In the beverage industry, such as the production of beer for example, our cleaning teams are responsible for cleaning returned empties when dealing with return-refill systems.
The cleaning process commences upon receipt of the returned empties, which are then unpacked and sorted. The returned empties and transport crates are then cleaned in a fully automated manner, and the bottles are checked for any damage.
When cleaning in the dry part of the plant, particular attention is paid to the functionality of the plant, so that the crates containing returned empties can be transported into the washing system without causing any disruption, for example. In order to ensure they are safely transported, the boxes containing returned empties are stabilised using packaging cords (containers). It is inevitable that these cords will become entangled in deflection rollers or drive rollers, leading subsequently to disruption if this gets out of hand. As a result, it is crucial that our specialists working in the dry part release the drive shafts of the conveyor belts from this packaging cord.
The bottle washing machine, which is at the heart of any refilling plant, is in turn carefully freed from any labels, broken glass etc by our specialists. This helps to ensure a trouble-free washing and disinfection process.
When working at the bottling plants, the BIRFOOD cleaning teams are responsible for the complete external cleaning along with the removal of various components. All employees will wear their PPE equipment for these tasks and other tasks too; this equipment consists of special safety shoes with puncture-resistant soles and cut-resistant gloves. The provisions of the Occupational Health and Safety Act (ASiG) and BGV intended to protect our employees form the basis of our operations.
Maximum levels of flexibility and strict adherence to customer requirements are not merely slogans here at BIRFOOD; they are in fact actual programmes. Our specialist cleaners take note of the customer's requirements in terms of cleaning times - this may of course also be on Saturday and Sundays, along with public holidays too. The commercial benefit to our customers is obvious; instead of having to switch off the machines earlier on the last day of the week in order to be able to clean them, bottles can continue to be filled right up until the end of standard production hours. It is only once production has finished that our BIRFOOD teams will come in and clean the systems. This ensures that no valuable production time is wasted as the cleaning and disinfection duties are carried out during non-production times.

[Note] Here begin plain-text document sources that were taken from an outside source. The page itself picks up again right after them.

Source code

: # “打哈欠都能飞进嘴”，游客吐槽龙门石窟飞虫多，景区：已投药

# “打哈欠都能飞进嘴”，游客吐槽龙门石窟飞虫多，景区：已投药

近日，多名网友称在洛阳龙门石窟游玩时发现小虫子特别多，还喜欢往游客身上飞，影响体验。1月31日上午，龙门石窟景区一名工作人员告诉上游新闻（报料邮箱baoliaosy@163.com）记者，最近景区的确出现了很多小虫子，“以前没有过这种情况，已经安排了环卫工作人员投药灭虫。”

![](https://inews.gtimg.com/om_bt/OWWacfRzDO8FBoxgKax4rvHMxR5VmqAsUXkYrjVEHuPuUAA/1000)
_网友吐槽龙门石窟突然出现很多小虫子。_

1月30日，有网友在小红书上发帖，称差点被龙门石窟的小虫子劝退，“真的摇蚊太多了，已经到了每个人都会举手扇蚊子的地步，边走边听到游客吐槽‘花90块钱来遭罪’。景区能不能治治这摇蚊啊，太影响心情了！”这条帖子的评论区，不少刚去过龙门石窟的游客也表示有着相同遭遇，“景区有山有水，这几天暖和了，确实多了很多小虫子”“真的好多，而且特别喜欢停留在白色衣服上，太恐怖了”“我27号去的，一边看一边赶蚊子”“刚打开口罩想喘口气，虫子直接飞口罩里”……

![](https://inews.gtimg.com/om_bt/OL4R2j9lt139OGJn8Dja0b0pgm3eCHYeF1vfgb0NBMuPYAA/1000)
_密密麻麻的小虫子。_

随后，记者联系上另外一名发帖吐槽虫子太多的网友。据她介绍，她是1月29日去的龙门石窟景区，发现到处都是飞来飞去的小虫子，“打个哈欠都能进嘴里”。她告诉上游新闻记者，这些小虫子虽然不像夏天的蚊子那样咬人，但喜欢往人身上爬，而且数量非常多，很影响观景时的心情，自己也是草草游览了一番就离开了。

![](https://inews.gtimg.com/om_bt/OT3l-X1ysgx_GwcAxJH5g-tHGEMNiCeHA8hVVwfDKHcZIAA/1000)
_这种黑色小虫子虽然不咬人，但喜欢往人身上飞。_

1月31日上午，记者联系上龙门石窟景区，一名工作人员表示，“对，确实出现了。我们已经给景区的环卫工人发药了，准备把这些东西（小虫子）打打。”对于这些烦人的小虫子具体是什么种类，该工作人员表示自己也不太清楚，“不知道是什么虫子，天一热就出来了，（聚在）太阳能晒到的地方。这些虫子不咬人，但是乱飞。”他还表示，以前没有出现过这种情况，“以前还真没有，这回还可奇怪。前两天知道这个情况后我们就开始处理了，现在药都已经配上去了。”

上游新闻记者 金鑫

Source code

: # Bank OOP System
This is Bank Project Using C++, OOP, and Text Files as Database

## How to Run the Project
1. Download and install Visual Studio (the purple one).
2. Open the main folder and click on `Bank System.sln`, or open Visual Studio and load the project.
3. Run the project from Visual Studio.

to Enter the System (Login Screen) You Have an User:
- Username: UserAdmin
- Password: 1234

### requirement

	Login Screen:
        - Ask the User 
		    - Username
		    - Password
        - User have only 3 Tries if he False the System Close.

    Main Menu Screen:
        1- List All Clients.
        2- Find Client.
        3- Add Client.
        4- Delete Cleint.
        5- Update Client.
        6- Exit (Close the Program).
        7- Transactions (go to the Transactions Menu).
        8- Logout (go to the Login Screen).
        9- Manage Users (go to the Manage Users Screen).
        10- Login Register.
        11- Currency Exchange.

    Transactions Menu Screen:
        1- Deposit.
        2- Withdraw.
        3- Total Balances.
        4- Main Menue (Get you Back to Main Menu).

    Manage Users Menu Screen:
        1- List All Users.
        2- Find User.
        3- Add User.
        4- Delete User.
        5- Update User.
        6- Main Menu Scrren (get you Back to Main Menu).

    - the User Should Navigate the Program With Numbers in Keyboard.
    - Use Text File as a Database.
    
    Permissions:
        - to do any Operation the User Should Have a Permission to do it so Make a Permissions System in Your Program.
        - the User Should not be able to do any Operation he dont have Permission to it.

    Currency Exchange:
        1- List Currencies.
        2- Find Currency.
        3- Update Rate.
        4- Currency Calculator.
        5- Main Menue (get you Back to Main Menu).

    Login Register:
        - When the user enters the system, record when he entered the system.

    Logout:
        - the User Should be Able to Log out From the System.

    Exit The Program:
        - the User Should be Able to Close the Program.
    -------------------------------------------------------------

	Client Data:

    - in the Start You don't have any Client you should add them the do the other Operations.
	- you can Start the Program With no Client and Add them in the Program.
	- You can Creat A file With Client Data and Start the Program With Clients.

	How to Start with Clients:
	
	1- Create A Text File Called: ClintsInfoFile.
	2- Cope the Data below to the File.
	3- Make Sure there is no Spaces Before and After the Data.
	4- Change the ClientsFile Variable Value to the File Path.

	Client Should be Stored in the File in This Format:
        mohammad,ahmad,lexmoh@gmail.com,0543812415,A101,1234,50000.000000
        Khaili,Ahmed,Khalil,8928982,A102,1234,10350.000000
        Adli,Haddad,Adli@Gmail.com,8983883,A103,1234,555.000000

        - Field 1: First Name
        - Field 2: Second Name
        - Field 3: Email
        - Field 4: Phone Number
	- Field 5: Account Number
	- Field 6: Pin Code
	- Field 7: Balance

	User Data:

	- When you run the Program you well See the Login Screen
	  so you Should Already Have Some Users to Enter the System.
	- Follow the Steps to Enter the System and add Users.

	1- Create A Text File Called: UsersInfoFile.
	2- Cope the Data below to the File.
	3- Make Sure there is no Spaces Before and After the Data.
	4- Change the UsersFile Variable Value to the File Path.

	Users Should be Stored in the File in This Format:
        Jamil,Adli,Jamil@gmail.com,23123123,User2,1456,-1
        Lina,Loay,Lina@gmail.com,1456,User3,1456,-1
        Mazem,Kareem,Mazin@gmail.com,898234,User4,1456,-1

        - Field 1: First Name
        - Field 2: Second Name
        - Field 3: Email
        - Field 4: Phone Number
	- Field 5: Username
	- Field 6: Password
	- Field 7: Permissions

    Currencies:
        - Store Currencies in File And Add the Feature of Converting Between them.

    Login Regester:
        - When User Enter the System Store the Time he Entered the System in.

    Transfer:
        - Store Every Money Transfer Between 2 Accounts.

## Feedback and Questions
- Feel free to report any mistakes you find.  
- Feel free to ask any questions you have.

Cleanliness and hygiene are the basis for high-quality products. If the products are not cleaned properly, and given the high production volumes involved, this will immediately result in serious risks to sales generated as production will need to be stopped (where necessary) and any batches that have already been produced may need to be destroyed. The BIRFOOD Quality Assurance team carries out several microbiological inspections on a daily basis in order to ensure a flawless end product. In addition, our hygiene experts help prevent any further disruption caused by impurities through cleaning the production plants and peripheral equipment/areas on a weekly basis.
By taking this action, BIRFOOD is able to ensure the scheduled production objectives and avoid extra costs whilst achieving excellent cleaning and disinfection results at the same time - all of which help contribute to efficient operational hygiene that reduces material consumption and is sustainable.